*** Begin section ***

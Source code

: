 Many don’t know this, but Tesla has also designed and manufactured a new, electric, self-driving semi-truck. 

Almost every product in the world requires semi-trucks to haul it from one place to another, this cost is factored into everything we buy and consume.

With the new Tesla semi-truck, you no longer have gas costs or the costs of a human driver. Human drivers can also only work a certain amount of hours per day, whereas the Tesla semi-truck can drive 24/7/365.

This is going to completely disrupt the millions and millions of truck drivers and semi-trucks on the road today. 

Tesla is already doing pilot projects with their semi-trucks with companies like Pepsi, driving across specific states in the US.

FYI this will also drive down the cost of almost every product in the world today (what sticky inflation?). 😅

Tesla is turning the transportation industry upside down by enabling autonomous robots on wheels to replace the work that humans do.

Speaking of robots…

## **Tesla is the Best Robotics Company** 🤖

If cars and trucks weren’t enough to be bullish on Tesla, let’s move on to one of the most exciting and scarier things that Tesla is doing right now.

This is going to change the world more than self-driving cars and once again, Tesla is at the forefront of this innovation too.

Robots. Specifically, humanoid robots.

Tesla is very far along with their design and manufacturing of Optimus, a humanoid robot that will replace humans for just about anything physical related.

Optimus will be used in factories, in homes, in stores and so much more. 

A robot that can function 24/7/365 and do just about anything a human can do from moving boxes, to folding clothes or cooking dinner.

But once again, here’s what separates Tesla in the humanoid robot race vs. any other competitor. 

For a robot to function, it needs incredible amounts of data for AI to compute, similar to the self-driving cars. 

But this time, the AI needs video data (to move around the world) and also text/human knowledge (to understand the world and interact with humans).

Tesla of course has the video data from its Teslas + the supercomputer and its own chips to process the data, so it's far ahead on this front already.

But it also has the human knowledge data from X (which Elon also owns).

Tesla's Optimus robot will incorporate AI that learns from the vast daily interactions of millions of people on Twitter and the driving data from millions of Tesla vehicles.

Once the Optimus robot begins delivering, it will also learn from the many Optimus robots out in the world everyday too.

*** End section ***

Goal of the exercise -
Only one stretch of the data above is needed. Restate it word for word, from the line containing "If cars and" through the line containing "Tesla is very", both ends included.

Solution to the exercise -
If cars and trucks weren’t enough to be bullish on Tesla, let’s move on to one of the most exciting and scarier things that Tesla is doing right now.

This is going to change the world more than self-driving cars and once again, Tesla is at the forefront of this innovation too.

Robots. Specifically, humanoid robots.

Tesla is very far along with their design and manufacturing of Optimus, a humanoid robot that will replace humans for just about anything physical related.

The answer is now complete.